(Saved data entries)
════════════════

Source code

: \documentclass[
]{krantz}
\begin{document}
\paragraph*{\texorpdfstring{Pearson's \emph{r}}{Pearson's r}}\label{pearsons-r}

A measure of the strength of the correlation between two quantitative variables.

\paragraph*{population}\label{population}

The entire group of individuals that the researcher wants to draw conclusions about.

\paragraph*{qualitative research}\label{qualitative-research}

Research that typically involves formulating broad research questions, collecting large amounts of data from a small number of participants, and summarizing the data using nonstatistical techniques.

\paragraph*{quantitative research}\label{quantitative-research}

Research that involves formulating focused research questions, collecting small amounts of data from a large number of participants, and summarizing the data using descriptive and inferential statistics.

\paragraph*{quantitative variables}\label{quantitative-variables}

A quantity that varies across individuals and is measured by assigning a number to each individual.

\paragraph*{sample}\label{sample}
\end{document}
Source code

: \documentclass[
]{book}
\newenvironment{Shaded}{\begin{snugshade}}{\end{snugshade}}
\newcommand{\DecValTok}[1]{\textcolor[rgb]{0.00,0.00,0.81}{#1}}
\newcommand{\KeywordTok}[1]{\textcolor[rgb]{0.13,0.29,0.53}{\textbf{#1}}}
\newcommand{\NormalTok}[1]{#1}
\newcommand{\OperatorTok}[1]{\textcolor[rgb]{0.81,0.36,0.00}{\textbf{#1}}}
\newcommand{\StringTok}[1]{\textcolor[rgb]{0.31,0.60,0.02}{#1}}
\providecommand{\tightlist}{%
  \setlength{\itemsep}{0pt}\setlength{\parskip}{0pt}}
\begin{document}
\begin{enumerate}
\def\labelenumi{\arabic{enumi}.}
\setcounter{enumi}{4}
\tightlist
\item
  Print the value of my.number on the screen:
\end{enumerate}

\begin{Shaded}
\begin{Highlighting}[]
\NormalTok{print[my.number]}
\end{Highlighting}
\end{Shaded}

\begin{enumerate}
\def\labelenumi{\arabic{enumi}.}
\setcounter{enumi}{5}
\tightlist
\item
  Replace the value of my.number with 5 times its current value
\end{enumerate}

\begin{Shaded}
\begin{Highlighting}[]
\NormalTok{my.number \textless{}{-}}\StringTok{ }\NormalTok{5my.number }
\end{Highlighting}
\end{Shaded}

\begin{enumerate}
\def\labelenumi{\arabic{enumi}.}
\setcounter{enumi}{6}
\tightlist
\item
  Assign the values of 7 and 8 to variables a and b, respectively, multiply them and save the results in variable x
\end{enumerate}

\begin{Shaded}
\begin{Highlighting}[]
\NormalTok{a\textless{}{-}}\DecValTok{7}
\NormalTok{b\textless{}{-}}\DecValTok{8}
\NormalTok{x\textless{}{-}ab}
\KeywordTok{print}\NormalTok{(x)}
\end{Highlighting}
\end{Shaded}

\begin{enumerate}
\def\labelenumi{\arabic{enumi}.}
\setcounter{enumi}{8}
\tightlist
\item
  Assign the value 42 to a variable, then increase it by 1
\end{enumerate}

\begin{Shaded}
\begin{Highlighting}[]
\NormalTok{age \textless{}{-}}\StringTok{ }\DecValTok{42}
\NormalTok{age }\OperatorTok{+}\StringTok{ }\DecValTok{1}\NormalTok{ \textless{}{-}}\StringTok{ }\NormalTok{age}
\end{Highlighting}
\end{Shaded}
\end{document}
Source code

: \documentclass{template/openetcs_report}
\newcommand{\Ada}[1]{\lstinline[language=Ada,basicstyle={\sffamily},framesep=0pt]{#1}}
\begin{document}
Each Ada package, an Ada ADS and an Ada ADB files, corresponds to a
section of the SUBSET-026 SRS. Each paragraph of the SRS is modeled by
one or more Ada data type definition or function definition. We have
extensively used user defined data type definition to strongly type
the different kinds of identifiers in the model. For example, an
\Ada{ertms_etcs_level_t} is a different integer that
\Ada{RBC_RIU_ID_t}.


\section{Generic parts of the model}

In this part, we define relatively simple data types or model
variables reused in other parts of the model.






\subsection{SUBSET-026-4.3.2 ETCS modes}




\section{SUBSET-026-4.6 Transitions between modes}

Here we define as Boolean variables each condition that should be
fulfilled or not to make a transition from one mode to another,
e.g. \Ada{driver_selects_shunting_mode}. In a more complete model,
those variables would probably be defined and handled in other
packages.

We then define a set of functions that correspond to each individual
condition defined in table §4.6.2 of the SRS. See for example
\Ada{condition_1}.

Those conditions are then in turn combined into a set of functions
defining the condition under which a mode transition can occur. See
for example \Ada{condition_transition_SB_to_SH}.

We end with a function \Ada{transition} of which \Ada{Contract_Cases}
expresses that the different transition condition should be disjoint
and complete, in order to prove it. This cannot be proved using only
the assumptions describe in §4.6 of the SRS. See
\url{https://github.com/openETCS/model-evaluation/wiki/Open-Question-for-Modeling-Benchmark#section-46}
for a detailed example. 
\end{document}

════════════════

Print all the data above word for word.

### Solution to this task
Source code

: \documentclass[
]{krantz}
\begin{document}
\paragraph*{\texorpdfstring{Pearson's \emph{r}}{Pearson's r}}\label{pearsons-r}

A measure of the strength of the correlation between two quantitative variables.

\paragraph*{population}\label{population}

The entire group of individuals that the researcher wants to draw conclusions about.

\paragraph*{qualitative research}\label{qualitative-research}

Research that typically involves formulating broad research questions, collecting large amounts of data from a small number of participants, and summarizing the data using nonstatistical techniques.

\paragraph*{quantitative research}\label{quantitative-research}

Research that involves formulating focused research questions, collecting small amounts of data from a large number of participants, and summarizing the data using descriptive and inferential statistics.

\paragraph*{quantitative variables}\label{quantitative-variables}

A quantity that varies across individuals and is measured by assigning a number to each individual.

\paragraph*{sample}\label{sample}
\end{document}
Source code

: \documentclass[
]{book}
\newenvironment{Shaded}{\begin{snugshade}}{\end{snugshade}}
\newcommand{\DecValTok}[1]{\textcolor[rgb]{0.00,0.00,0.81}{#1}}
\newcommand{\KeywordTok}[1]{\textcolor[rgb]{0.13,0.29,0.53}{\textbf{#1}}}
\newcommand{\NormalTok}[1]{#1}
\newcommand{\OperatorTok}[1]{\textcolor[rgb]{0.81,0.36,0.00}{\textbf{#1}}}
\newcommand{\StringTok}[1]{\textcolor[rgb]{0.31,0.60,0.02}{#1}}
\providecommand{\tightlist}{%
  \setlength{\itemsep}{0pt}\setlength{\parskip}{0pt}}
\begin{document}
\begin{enumerate}
\def\labelenumi{\arabic{enumi}.}
\setcounter{enumi}{4}
\tightlist
\item
  Print the value of my.number on the screen:
\end{enumerate}

\begin{Shaded}
\begin{Highlighting}[]
\NormalTok{print[my.number]}
\end{Highlighting}
\end{Shaded}

\begin{enumerate}
\def\labelenumi{\arabic{enumi}.}
\setcounter{enumi}{5}
\tightlist
\item
  Replace the value of my.number with 5 times its current value
\end{enumerate}

\begin{Shaded}
\begin{Highlighting}[]
\NormalTok{my.number \textless{}{-}}\StringTok{ }\NormalTok{5my.number }
\end{Highlighting}
\end{Shaded}

\begin{enumerate}
\def\labelenumi{\arabic{enumi}.}
\setcounter{enumi}{6}
\tightlist
\item
  Assign the values of 7 and 8 to variables a and b, respectively, multiply them and save the results in variable x
\end{enumerate}

\begin{Shaded}
\begin{Highlighting}[]
\NormalTok{a\textless{}{-}}\DecValTok{7}
\NormalTok{b\textless{}{-}}\DecValTok{8}
\NormalTok{x\textless{}{-}ab}
\KeywordTok{print}\NormalTok{(x)}
\end{Highlighting}
\end{Shaded}

\begin{enumerate}
\def\labelenumi{\arabic{enumi}.}
\setcounter{enumi}{8}
\tightlist
\item
  Assign the value 42 to a variable, then increase it by 1
\end{enumerate}

\begin{Shaded}
\begin{Highlighting}[]
\NormalTok{age \textless{}{-}}\StringTok{ }\DecValTok{42}
\NormalTok{age }\OperatorTok{+}\StringTok{ }\DecValTok{1}\NormalTok{ \textless{}{-}}\StringTok{ }\NormalTok{age}
\end{Highlighting}
\end{Shaded}
\end{document}
Source code

: \documentclass{template/openetcs_report}
\newcommand{\Ada}[1]{\lstinline[language=Ada,basicstyle={\sffamily},framesep=0pt]{#1}}
\begin{document}
Each Ada package, an Ada ADS and an Ada ADB files, corresponds to a
section of the SUBSET-026 SRS. Each paragraph of the SRS is modeled by
one or more Ada data type definition or function definition. We have
extensively used user defined data type definition to strongly type
the different kinds of identifiers in the model. For example, an
\Ada{ertms_etcs_level_t} is a different integer that
\Ada{RBC_RIU_ID_t}.


\section{Generic parts of the model}

In this part, we define relatively simple data types or model
variables reused in other parts of the model.






\subsection{SUBSET-026-4.3.2 ETCS modes}




\section{SUBSET-026-4.6 Transitions between modes}

Here we define as Boolean variables each condition that should be
fulfilled or not to make a transition from one mode to another,
e.g. \Ada{driver_selects_shunting_mode}. In a more complete model,
those variables would probably be defined and handled in other
packages.

We then define a set of functions that correspond to each individual
condition defined in table §4.6.2 of the SRS. See for example
\Ada{condition_1}.

Those conditions are then in turn combined into a set of functions
defining the condition under which a mode transition can occur. See
for example \Ada{condition_transition_SB_to_SH}.

We end with a function \Ada{transition} of which \Ada{Contract_Cases}
expresses that the different transition condition should be disjoint
and complete, in order to prove it. This cannot be proved using only
the assumptions describe in §4.6 of the SRS. See
\url{https://github.com/openETCS/model-evaluation/wiki/Open-Question-for-Modeling-Benchmark#section-46}
for a detailed example. 
\end{document}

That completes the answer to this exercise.